No pictures yet- I'm OK with being lazy- and they won't be helpful when they are up. :-)
This is meant to be a less-helpful, more limited version of Peterson's. For garden plants. This is not intended to be an extensive volume, or decisive, but it should be able to tell you whether to pull or to keep a plant in your garden. Whether to eat, if something is edible- that's a whole other story. Hopefully, if you can key it out to something worth saving with this guide, it should at least be non-toxic, but I can't vouch for what you've been planting.
Sturdy stem, vaguely heart shaped leaves that are soon clipped off by wild life, to likely wither and die- The beans and peas that you were counting on for salads. Don't pull.
Broad leaves emerging from the soil with little to no stem, can be quite colorful and also prized by wild life- Those salad greens that you wanted for with the beans and peas. Don't pull.
Very common plant, reddish stem, two very long thin cotyledons- The universe's way of telling you that you should be in silviculture, not agriculture. Tree seedlings from the nearest prolific tree. Eat if you dare. Pull. Then cut down the source of the seeds in spite.
Fairly common plant, grown in sort of row-ish configuration- Don't pull. But a warning- this one will be the prime target of husbands and children trying to be helpful, so don't expect it to last.
Long thin leaves emerging from the ground with no stem- Grass. If it's a stiff leaf, with a prominent midrib, probably barn sedge. Pull. Not that it will do any good.
Oblong, circular or arrowhead shaped leaves on a petiole that emerges from the ground in small bunches- Spinach or plaintain (not the banana like one). Don't pull.
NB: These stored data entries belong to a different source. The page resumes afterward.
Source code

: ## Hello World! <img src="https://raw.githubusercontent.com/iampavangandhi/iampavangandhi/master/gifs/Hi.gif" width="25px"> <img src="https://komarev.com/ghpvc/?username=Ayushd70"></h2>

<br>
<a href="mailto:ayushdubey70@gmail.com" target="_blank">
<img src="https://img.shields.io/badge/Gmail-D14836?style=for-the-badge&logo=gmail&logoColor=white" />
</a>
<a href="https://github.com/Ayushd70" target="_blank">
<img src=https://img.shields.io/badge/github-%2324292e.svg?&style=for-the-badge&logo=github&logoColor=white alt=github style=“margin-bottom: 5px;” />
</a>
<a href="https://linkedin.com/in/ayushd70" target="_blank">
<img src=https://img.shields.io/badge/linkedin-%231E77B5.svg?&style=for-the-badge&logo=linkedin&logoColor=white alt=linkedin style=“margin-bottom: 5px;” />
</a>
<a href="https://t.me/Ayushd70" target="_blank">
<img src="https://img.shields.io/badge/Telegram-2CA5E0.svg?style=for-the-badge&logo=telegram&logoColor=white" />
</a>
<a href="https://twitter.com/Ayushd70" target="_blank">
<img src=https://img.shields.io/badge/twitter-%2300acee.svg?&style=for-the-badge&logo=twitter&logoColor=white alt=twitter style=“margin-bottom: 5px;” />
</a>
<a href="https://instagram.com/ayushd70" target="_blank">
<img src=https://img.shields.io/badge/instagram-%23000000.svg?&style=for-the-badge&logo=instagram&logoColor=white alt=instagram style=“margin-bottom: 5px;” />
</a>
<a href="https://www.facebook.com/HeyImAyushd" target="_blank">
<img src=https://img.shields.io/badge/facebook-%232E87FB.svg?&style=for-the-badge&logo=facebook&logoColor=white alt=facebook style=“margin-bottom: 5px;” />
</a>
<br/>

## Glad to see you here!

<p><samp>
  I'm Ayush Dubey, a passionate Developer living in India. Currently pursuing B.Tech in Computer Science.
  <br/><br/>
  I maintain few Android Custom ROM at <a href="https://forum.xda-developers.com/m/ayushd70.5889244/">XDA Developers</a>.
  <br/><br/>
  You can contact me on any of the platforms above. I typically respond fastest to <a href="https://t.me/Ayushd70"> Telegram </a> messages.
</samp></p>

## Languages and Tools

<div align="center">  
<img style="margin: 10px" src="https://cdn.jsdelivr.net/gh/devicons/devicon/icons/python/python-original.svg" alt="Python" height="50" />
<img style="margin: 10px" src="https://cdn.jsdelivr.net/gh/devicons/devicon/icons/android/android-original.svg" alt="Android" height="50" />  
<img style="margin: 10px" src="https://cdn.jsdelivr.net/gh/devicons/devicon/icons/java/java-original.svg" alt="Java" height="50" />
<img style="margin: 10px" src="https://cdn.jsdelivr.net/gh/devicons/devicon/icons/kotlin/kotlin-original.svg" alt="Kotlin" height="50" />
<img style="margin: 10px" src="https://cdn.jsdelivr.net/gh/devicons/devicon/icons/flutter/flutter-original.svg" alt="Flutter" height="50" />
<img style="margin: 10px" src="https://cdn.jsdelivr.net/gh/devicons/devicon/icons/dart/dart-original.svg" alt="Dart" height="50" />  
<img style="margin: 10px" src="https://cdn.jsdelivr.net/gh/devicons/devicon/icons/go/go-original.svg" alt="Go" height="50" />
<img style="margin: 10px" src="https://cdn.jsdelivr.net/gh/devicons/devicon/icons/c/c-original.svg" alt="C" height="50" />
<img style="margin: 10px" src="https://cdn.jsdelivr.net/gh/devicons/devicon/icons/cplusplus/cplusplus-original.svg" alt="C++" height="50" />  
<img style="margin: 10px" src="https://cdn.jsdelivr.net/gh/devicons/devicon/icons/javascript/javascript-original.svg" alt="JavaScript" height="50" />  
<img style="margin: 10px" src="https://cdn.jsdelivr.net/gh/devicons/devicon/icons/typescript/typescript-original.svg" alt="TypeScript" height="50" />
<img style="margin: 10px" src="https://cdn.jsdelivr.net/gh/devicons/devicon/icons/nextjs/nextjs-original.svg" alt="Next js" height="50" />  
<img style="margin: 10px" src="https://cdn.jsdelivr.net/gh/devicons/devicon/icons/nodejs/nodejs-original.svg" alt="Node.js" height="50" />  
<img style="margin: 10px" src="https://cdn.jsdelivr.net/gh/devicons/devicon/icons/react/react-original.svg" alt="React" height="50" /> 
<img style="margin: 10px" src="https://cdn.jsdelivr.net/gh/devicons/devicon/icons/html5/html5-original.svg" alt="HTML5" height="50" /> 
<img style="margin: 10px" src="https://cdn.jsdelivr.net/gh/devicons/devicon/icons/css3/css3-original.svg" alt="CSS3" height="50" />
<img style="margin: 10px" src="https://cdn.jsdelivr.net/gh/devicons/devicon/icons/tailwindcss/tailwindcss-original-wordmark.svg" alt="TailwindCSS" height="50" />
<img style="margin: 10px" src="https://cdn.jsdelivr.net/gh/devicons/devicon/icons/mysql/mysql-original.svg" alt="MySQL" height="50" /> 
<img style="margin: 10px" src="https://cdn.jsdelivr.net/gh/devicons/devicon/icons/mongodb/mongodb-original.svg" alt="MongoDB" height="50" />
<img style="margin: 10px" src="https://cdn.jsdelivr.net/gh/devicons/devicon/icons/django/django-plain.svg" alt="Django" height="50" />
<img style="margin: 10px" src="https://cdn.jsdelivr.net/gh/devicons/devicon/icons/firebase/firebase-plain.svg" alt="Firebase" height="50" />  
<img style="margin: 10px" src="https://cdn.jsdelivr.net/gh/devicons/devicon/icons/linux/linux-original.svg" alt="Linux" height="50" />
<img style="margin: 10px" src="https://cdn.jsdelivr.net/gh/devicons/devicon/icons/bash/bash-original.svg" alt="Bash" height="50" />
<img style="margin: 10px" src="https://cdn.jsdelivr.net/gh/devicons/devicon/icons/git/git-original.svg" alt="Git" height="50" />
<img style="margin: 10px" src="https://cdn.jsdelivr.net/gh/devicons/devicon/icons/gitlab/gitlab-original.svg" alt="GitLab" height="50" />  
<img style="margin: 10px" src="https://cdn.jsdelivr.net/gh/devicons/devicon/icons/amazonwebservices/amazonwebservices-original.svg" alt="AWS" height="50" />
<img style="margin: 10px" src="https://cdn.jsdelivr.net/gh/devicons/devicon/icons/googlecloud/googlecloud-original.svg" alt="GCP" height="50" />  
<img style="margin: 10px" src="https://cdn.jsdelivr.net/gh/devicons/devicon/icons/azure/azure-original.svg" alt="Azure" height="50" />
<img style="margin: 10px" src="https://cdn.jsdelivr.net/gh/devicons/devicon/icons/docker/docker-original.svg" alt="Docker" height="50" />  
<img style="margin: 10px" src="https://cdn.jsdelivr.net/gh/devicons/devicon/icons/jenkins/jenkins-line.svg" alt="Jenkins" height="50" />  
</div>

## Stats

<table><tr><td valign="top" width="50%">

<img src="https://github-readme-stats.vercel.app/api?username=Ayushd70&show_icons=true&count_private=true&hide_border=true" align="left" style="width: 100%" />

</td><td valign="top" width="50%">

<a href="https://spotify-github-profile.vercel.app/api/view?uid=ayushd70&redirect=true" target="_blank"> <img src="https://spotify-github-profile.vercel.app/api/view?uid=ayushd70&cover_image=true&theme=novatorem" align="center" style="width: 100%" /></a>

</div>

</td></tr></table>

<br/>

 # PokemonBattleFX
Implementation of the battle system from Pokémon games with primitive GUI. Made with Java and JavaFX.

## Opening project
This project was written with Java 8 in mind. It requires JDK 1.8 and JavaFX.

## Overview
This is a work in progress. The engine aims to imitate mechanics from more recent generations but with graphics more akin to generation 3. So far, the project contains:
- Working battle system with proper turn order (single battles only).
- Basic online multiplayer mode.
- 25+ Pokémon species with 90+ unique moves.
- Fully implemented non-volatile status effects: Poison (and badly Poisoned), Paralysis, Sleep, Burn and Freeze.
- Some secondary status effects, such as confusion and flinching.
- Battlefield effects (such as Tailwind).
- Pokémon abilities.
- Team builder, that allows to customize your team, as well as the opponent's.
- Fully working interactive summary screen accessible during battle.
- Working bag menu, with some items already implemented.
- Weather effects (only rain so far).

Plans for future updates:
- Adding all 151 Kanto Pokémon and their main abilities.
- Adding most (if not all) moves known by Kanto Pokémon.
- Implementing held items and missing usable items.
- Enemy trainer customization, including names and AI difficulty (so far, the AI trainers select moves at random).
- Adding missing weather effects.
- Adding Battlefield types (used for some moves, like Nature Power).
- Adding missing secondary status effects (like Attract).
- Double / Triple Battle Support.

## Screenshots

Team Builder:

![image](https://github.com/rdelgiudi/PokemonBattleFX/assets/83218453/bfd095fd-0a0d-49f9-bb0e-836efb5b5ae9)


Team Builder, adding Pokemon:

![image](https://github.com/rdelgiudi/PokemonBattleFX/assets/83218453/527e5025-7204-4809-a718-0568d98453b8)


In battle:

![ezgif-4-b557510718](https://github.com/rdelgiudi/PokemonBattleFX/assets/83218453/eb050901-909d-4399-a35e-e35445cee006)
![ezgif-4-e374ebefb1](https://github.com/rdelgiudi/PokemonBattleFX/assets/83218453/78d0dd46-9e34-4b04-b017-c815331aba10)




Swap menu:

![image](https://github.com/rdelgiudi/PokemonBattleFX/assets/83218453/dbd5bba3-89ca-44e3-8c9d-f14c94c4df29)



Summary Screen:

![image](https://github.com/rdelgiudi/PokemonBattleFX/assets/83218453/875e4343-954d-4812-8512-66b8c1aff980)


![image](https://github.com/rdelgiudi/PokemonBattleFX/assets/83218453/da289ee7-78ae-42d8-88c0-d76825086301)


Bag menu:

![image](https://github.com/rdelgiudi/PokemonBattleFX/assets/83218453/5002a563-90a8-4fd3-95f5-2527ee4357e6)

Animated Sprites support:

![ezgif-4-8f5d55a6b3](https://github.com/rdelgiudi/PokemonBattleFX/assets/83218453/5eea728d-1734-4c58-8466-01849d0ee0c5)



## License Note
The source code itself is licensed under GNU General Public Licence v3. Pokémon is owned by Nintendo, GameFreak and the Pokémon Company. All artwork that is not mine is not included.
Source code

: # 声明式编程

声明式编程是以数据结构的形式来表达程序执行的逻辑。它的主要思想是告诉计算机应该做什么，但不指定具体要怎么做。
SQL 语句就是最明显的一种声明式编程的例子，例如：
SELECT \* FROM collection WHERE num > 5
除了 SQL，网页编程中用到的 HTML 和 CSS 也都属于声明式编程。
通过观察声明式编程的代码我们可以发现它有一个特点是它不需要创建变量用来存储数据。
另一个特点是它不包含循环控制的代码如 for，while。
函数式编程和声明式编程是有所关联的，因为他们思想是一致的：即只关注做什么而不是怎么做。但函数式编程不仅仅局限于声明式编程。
But good luck trying to get your kid to eat it.
Random rocks, candy, and toys- You're in the Land of Oz. That section of garden that you let the kid(s) plant, in an attempt to get them interested. Back away, slowly. None of it will grow, and if you try to pick up the mess, there'll be h3ll to pay. Hey, don't we all wish growing your own candy were that simple?
Common plant, grown in rows, still has the tops intact- Don't pull, but know that the bugs are coming. Start trying to find alternative ways to keep bugs off plants now. Because I know you're growing an organic garden, right?
Long straight stem with leaves wrapped tightly around the stem, occurs sporadically in one specific area- The corn that the squirrels managed to not find and dig up. For the third time. Don't pull.
Delicate, almost fern-like leaf on a long petiole- Carrot, dill, or other probably edible. Don't pull.
For any other questions on plant identification, let them grow until you can identify them. You might get some veggies out of the deal, and at least you garden looks a little greener.